* _Work request_: Every line of the listing below is to be duplicated exactly, with the pictures left out.

[Start of Attachment]

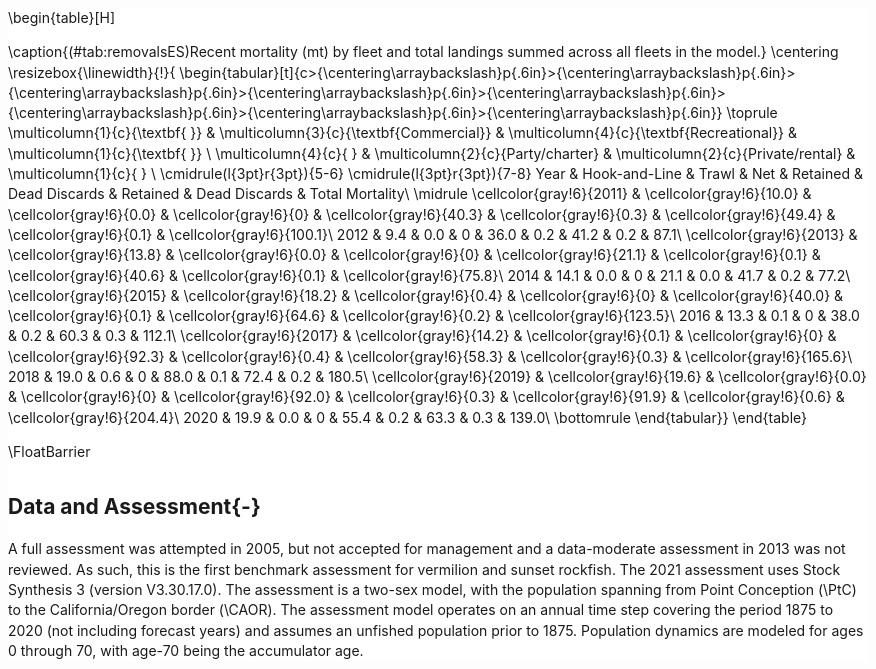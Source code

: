 


\begin{table}[H]

\caption{(\#tab:removalsES)Recent mortality (mt) by fleet and total landings summed across 
                all fleets in the model.}
\centering
\resizebox{\linewidth}{!}{
\begin{tabular}[t]{c>{\centering\arraybackslash}p{.6in}>{\centering\arraybackslash}p{.6in}>{\centering\arraybackslash}p{.6in}>{\centering\arraybackslash}p{.6in}>{\centering\arraybackslash}p{.6in}>{\centering\arraybackslash}p{.6in}>{\centering\arraybackslash}p{.6in}>{\centering\arraybackslash}p{.6in}}
\toprule
\multicolumn{1}{c}{\textbf{ }} & \multicolumn{3}{c}{\textbf{Commercial}} & \multicolumn{4}{c}{\textbf{Recreational}} & \multicolumn{1}{c}{\textbf{ }} \\
\multicolumn{4}{c}{ } & \multicolumn{2}{c}{Party/charter} & \multicolumn{2}{c}{Private/rental} & \multicolumn{1}{c}{ } \\
\cmidrule(l{3pt}r{3pt}){5-6} \cmidrule(l{3pt}r{3pt}){7-8}
Year & Hook-and-Line & Trawl & Net & Retained &  Dead Discards & Retained & Dead Discards & Total Mortality\\
\midrule
\cellcolor{gray!6}{2011} & \cellcolor{gray!6}{10.0} & \cellcolor{gray!6}{0.0} & \cellcolor{gray!6}{0} & \cellcolor{gray!6}{40.3} & \cellcolor{gray!6}{0.3} & \cellcolor{gray!6}{49.4} & \cellcolor{gray!6}{0.1} & \cellcolor{gray!6}{100.1}\\
2012 & 9.4 & 0.0 & 0 & 36.0 & 0.2 & 41.2 & 0.2 & 87.1\\
\cellcolor{gray!6}{2013} & \cellcolor{gray!6}{13.8} & \cellcolor{gray!6}{0.0} & \cellcolor{gray!6}{0} & \cellcolor{gray!6}{21.1} & \cellcolor{gray!6}{0.1} & \cellcolor{gray!6}{40.6} & \cellcolor{gray!6}{0.1} & \cellcolor{gray!6}{75.8}\\
2014 & 14.1 & 0.0 & 0 & 21.1 & 0.0 & 41.7 & 0.2 & 77.2\\
\cellcolor{gray!6}{2015} & \cellcolor{gray!6}{18.2} & \cellcolor{gray!6}{0.4} & \cellcolor{gray!6}{0} & \cellcolor{gray!6}{40.0} & \cellcolor{gray!6}{0.1} & \cellcolor{gray!6}{64.6} & \cellcolor{gray!6}{0.2} & \cellcolor{gray!6}{123.5}\\
2016 & 13.3 & 0.1 & 0 & 38.0 & 0.2 & 60.3 & 0.3 & 112.1\\
\cellcolor{gray!6}{2017} & \cellcolor{gray!6}{14.2} & \cellcolor{gray!6}{0.1} & \cellcolor{gray!6}{0} & \cellcolor{gray!6}{92.3} & \cellcolor{gray!6}{0.4} & \cellcolor{gray!6}{58.3} & \cellcolor{gray!6}{0.3} & \cellcolor{gray!6}{165.6}\\
2018 & 19.0 & 0.6 & 0 & 88.0 & 0.1 & 72.4 & 0.2 & 180.5\\
\cellcolor{gray!6}{2019} & \cellcolor{gray!6}{19.6} & \cellcolor{gray!6}{0.0} & \cellcolor{gray!6}{0} & \cellcolor{gray!6}{92.0} & \cellcolor{gray!6}{0.3} & \cellcolor{gray!6}{91.9} & \cellcolor{gray!6}{0.6} & \cellcolor{gray!6}{204.4}\\
2020 & 19.9 & 0.0 & 0 & 55.4 & 0.2 & 63.3 & 0.3 & 139.0\\
\bottomrule
\end{tabular}}
\end{table}


\FloatBarrier

## Data and Assessment{-}

A full assessment was attempted in 2005, but not accepted for management and a 
data-moderate assessment in 2013 was not reviewed.  As such, this is the first benchmark assessment for vermilion and sunset rockfish. The 2021 assessment uses 
Stock Synthesis 3 (version V3.30.17.0). The assessment is a two-sex model, with 
the population spanning from Point Conception (\PtC) to the California/Oregon border (\CAOR). 
The assessment model operates on an annual time step covering the period 1875 to 
2020 (not including forecast years) and assumes an unfished 
population prior to 1875. Population dynamics are modeled for ages 0 through 70, 
with age-70 being the accumulator age.  
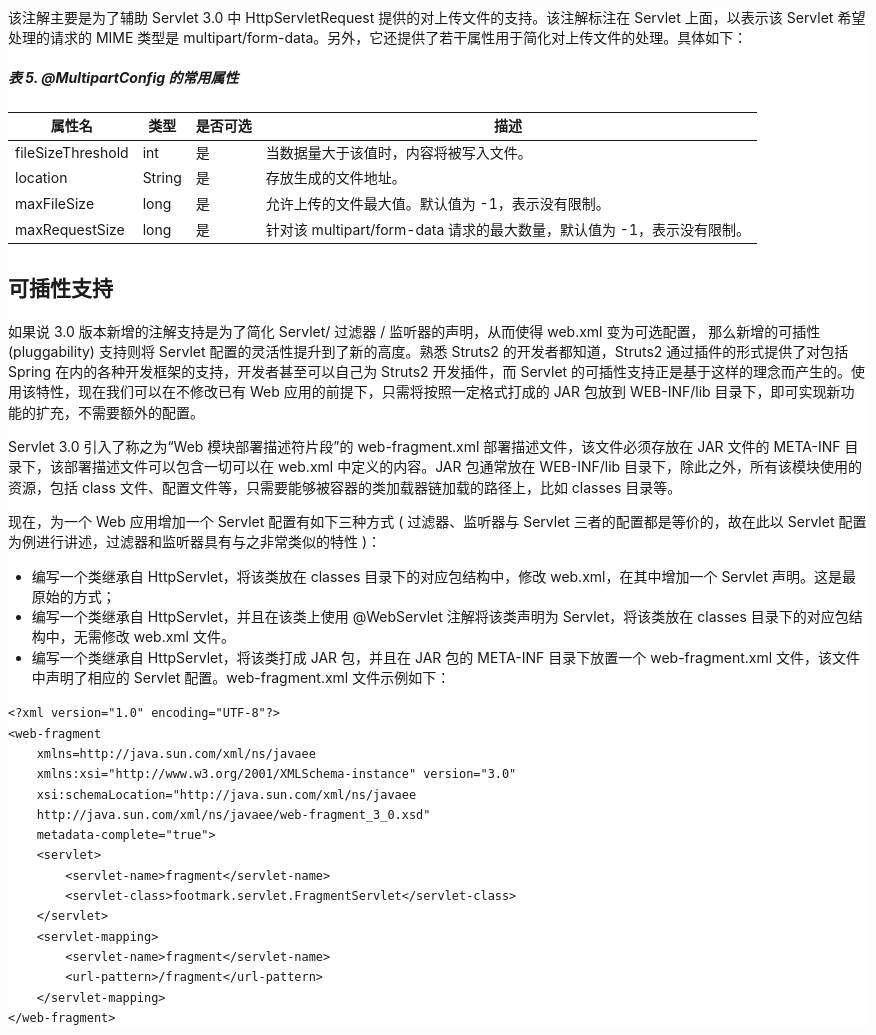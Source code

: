 该注解主要是为了辅助 Servlet 3.0 中 HttpServletRequest 提供的对上传文件的支持。该注解标注在 Servlet 上面，以表示该 Servlet 希望处理的请求的 MIME 类型是 multipart/form-data。另外，它还提供了若干属性用于简化对上传文件的处理。具体如下：

##### 表 5\. @MultipartConfig 的常用属性

| 属性名 | 类型 | 是否可选 | 描述 |
| --- | --- | --- | --- |
| fileSizeThreshold | int | 是 | 当数据量大于该值时，内容将被写入文件。 |
| location | String | 是 | 存放生成的文件地址。 |
| maxFileSize | long | 是 | 允许上传的文件最大值。默认值为 -1，表示没有限制。 |
| maxRequestSize | long | 是 | 针对该 multipart/form-data 请求的最大数量，默认值为 -1，表示没有限制。 |

## 可插性支持

如果说 3.0 版本新增的注解支持是为了简化 Servlet/ 过滤器 / 监听器的声明，从而使得 web.xml 变为可选配置， 那么新增的可插性 (pluggability) 支持则将 Servlet 配置的灵活性提升到了新的高度。熟悉 Struts2 的开发者都知道，Struts2 通过插件的形式提供了对包括 Spring 在内的各种开发框架的支持，开发者甚至可以自己为 Struts2 开发插件，而 Servlet 的可插性支持正是基于这样的理念而产生的。使用该特性，现在我们可以在不修改已有 Web 应用的前提下，只需将按照一定格式打成的 JAR 包放到 WEB-INF/lib 目录下，即可实现新功能的扩充，不需要额外的配置。

Servlet 3.0 引入了称之为“Web 模块部署描述符片段”的 web-fragment.xml 部署描述文件，该文件必须存放在 JAR 文件的 META-INF 目录下，该部署描述文件可以包含一切可以在 web.xml 中定义的内容。JAR 包通常放在 WEB-INF/lib 目录下，除此之外，所有该模块使用的资源，包括 class 文件、配置文件等，只需要能够被容器的类加载器链加载的路径上，比如 classes 目录等。

现在，为一个 Web 应用增加一个 Servlet 配置有如下三种方式 ( 过滤器、监听器与 Servlet 三者的配置都是等价的，故在此以 Servlet 配置为例进行讲述，过滤器和监听器具有与之非常类似的特性 )：

*   编写一个类继承自 HttpServlet，将该类放在 classes 目录下的对应包结构中，修改 web.xml，在其中增加一个 Servlet 声明。这是最原始的方式；
*   编写一个类继承自 HttpServlet，并且在该类上使用 @WebServlet 注解将该类声明为 Servlet，将该类放在 classes 目录下的对应包结构中，无需修改 web.xml 文件。
*   编写一个类继承自 HttpServlet，将该类打成 JAR 包，并且在 JAR 包的 META-INF 目录下放置一个 web-fragment.xml 文件，该文件中声明了相应的 Servlet 配置。web-fragment.xml 文件示例如下：

```
<?xml version="1.0" encoding="UTF-8"?>
<web-fragment
    xmlns=http://java.sun.com/xml/ns/javaee
    xmlns:xsi="http://www.w3.org/2001/XMLSchema-instance" version="3.0"
    xsi:schemaLocation="http://java.sun.com/xml/ns/javaee
    http://java.sun.com/xml/ns/javaee/web-fragment_3_0.xsd"
    metadata-complete="true">
    <servlet>
        <servlet-name>fragment</servlet-name>
        <servlet-class>footmark.servlet.FragmentServlet</servlet-class>
    </servlet>
    <servlet-mapping>
        <servlet-name>fragment</servlet-name>
        <url-pattern>/fragment</url-pattern>
    </servlet-mapping>
</web-fragment>
```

[End of Attachment]

* _Answer section_:
Source code

: 


\begin{table}[H]

\caption{(\#tab:removalsES)Recent mortality (mt) by fleet and total landings summed across 
                all fleets in the model.}
\centering
\resizebox{\linewidth}{!}{
\begin{tabular}[t]{c>{\centering\arraybackslash}p{.6in}>{\centering\arraybackslash}p{.6in}>{\centering\arraybackslash}p{.6in}>{\centering\arraybackslash}p{.6in}>{\centering\arraybackslash}p{.6in}>{\centering\arraybackslash}p{.6in}>{\centering\arraybackslash}p{.6in}>{\centering\arraybackslash}p{.6in}}
\toprule
\multicolumn{1}{c}{\textbf{ }} & \multicolumn{3}{c}{\textbf{Commercial}} & \multicolumn{4}{c}{\textbf{Recreational}} & \multicolumn{1}{c}{\textbf{ }} \\
\multicolumn{4}{c}{ } & \multicolumn{2}{c}{Party/charter} & \multicolumn{2}{c}{Private/rental} & \multicolumn{1}{c}{ } \\
\cmidrule(l{3pt}r{3pt}){5-6} \cmidrule(l{3pt}r{3pt}){7-8}
Year & Hook-and-Line & Trawl & Net & Retained &  Dead Discards & Retained & Dead Discards & Total Mortality\\
\midrule
\cellcolor{gray!6}{2011} & \cellcolor{gray!6}{10.0} & \cellcolor{gray!6}{0.0} & \cellcolor{gray!6}{0} & \cellcolor{gray!6}{40.3} & \cellcolor{gray!6}{0.3} & \cellcolor{gray!6}{49.4} & \cellcolor{gray!6}{0.1} & \cellcolor{gray!6}{100.1}\\
2012 & 9.4 & 0.0 & 0 & 36.0 & 0.2 & 41.2 & 0.2 & 87.1\\
\cellcolor{gray!6}{2013} & \cellcolor{gray!6}{13.8} & \cellcolor{gray!6}{0.0} & \cellcolor{gray!6}{0} & \cellcolor{gray!6}{21.1} & \cellcolor{gray!6}{0.1} & \cellcolor{gray!6}{40.6} & \cellcolor{gray!6}{0.1} & \cellcolor{gray!6}{75.8}\\
2014 & 14.1 & 0.0 & 0 & 21.1 & 0.0 & 41.7 & 0.2 & 77.2\\
\cellcolor{gray!6}{2015} & \cellcolor{gray!6}{18.2} & \cellcolor{gray!6}{0.4} & \cellcolor{gray!6}{0} & \cellcolor{gray!6}{40.0} & \cellcolor{gray!6}{0.1} & \cellcolor{gray!6}{64.6} & \cellcolor{gray!6}{0.2} & \cellcolor{gray!6}{123.5}\\
2016 & 13.3 & 0.1 & 0 & 38.0 & 0.2 & 60.3 & 0.3 & 112.1\\
\cellcolor{gray!6}{2017} & \cellcolor{gray!6}{14.2} & \cellcolor{gray!6}{0.1} & \cellcolor{gray!6}{0} & \cellcolor{gray!6}{92.3} & \cellcolor{gray!6}{0.4} & \cellcolor{gray!6}{58.3} & \cellcolor{gray!6}{0.3} & \cellcolor{gray!6}{165.6}\\
2018 & 19.0 & 0.6 & 0 & 88.0 & 0.1 & 72.4 & 0.2 & 180.5\\
\cellcolor{gray!6}{2019} & \cellcolor{gray!6}{19.6} & \cellcolor{gray!6}{0.0} & \cellcolor{gray!6}{0} & \cellcolor{gray!6}{92.0} & \cellcolor{gray!6}{0.3} & \cellcolor{gray!6}{91.9} & \cellcolor{gray!6}{0.6} & \cellcolor{gray!6}{204.4}\\
2020 & 19.9 & 0.0 & 0 & 55.4 & 0.2 & 63.3 & 0.3 & 139.0\\
\bottomrule
\end{tabular}}
\end{table}


\FloatBarrier

## Data and Assessment{-}

A full assessment was attempted in 2005, but not accepted for management and a 
data-moderate assessment in 2013 was not reviewed.  As such, this is the first benchmark assessment for vermilion and sunset rockfish. The 2021 assessment uses 
Stock Synthesis 3 (version V3.30.17.0). The assessment is a two-sex model, with 
the population spanning from Point Conception (\PtC) to the California/Oregon border (\CAOR). 
The assessment model operates on an annual time step covering the period 1875 to 
2020 (not including forecast years) and assumes an unfished 
population prior to 1875. Population dynamics are modeled for ages 0 through 70, 
with age-70 being the accumulator age.  
Source code

: 该注解主要是为了辅助 Servlet 3.0 中 HttpServletRequest 提供的对上传文件的支持。该注解标注在 Servlet 上面，以表示该 Servlet 希望处理的请求的 MIME 类型是 multipart/form-data。另外，它还提供了若干属性用于简化对上传文件的处理。具体如下：

##### 表 5\. @MultipartConfig 的常用属性

| 属性名 | 类型 | 是否可选 | 描述 |
| --- | --- | --- | --- |
| fileSizeThreshold | int | 是 | 当数据量大于该值时，内容将被写入文件。 |
| location | String | 是 | 存放生成的文件地址。 |
| maxFileSize | long | 是 | 允许上传的文件最大值。默认值为 -1，表示没有限制。 |
| maxRequestSize | long | 是 | 针对该 multipart/form-data 请求的最大数量，默认值为 -1，表示没有限制。 |

## 可插性支持

如果说 3.0 版本新增的注解支持是为了简化 Servlet/ 过滤器 / 监听器的声明，从而使得 web.xml 变为可选配置， 那么新增的可插性 (pluggability) 支持则将 Servlet 配置的灵活性提升到了新的高度。熟悉 Struts2 的开发者都知道，Struts2 通过插件的形式提供了对包括 Spring 在内的各种开发框架的支持，开发者甚至可以自己为 Struts2 开发插件，而 Servlet 的可插性支持正是基于这样的理念而产生的。使用该特性，现在我们可以在不修改已有 Web 应用的前提下，只需将按照一定格式打成的 JAR 包放到 WEB-INF/lib 目录下，即可实现新功能的扩充，不需要额外的配置。

Servlet 3.0 引入了称之为“Web 模块部署描述符片段”的 web-fragment.xml 部署描述文件，该文件必须存放在 JAR 文件的 META-INF 目录下，该部署描述文件可以包含一切可以在 web.xml 中定义的内容。JAR 包通常放在 WEB-INF/lib 目录下，除此之外，所有该模块使用的资源，包括 class 文件、配置文件等，只需要能够被容器的类加载器链加载的路径上，比如 classes 目录等。

现在，为一个 Web 应用增加一个 Servlet 配置有如下三种方式 ( 过滤器、监听器与 Servlet 三者的配置都是等价的，故在此以 Servlet 配置为例进行讲述，过滤器和监听器具有与之非常类似的特性 )：

*   编写一个类继承自 HttpServlet，将该类放在 classes 目录下的对应包结构中，修改 web.xml，在其中增加一个 Servlet 声明。这是最原始的方式；
*   编写一个类继承自 HttpServlet，并且在该类上使用 @WebServlet 注解将该类声明为 Servlet，将该类放在 classes 目录下的对应包结构中，无需修改 web.xml 文件。
*   编写一个类继承自 HttpServlet，将该类打成 JAR 包，并且在 JAR 包的 META-INF 目录下放置一个 web-fragment.xml 文件，该文件中声明了相应的 Servlet 配置。web-fragment.xml 文件示例如下：

```
<?xml version="1.0" encoding="UTF-8"?>
<web-fragment
    xmlns=http://java.sun.com/xml/ns/javaee
    xmlns:xsi="http://www.w3.org/2001/XMLSchema-instance" version="3.0"
    xsi:schemaLocation="http://java.sun.com/xml/ns/javaee
    http://java.sun.com/xml/ns/javaee/web-fragment_3_0.xsd"
    metadata-complete="true">
    <servlet>
        <servlet-name>fragment</servlet-name>
        <servlet-class>footmark.servlet.FragmentServlet</servlet-class>
    </servlet>
    <servlet-mapping>
        <servlet-name>fragment</servlet-name>
        <url-pattern>/fragment</url-pattern>
    </servlet-mapping>
</web-fragment>
```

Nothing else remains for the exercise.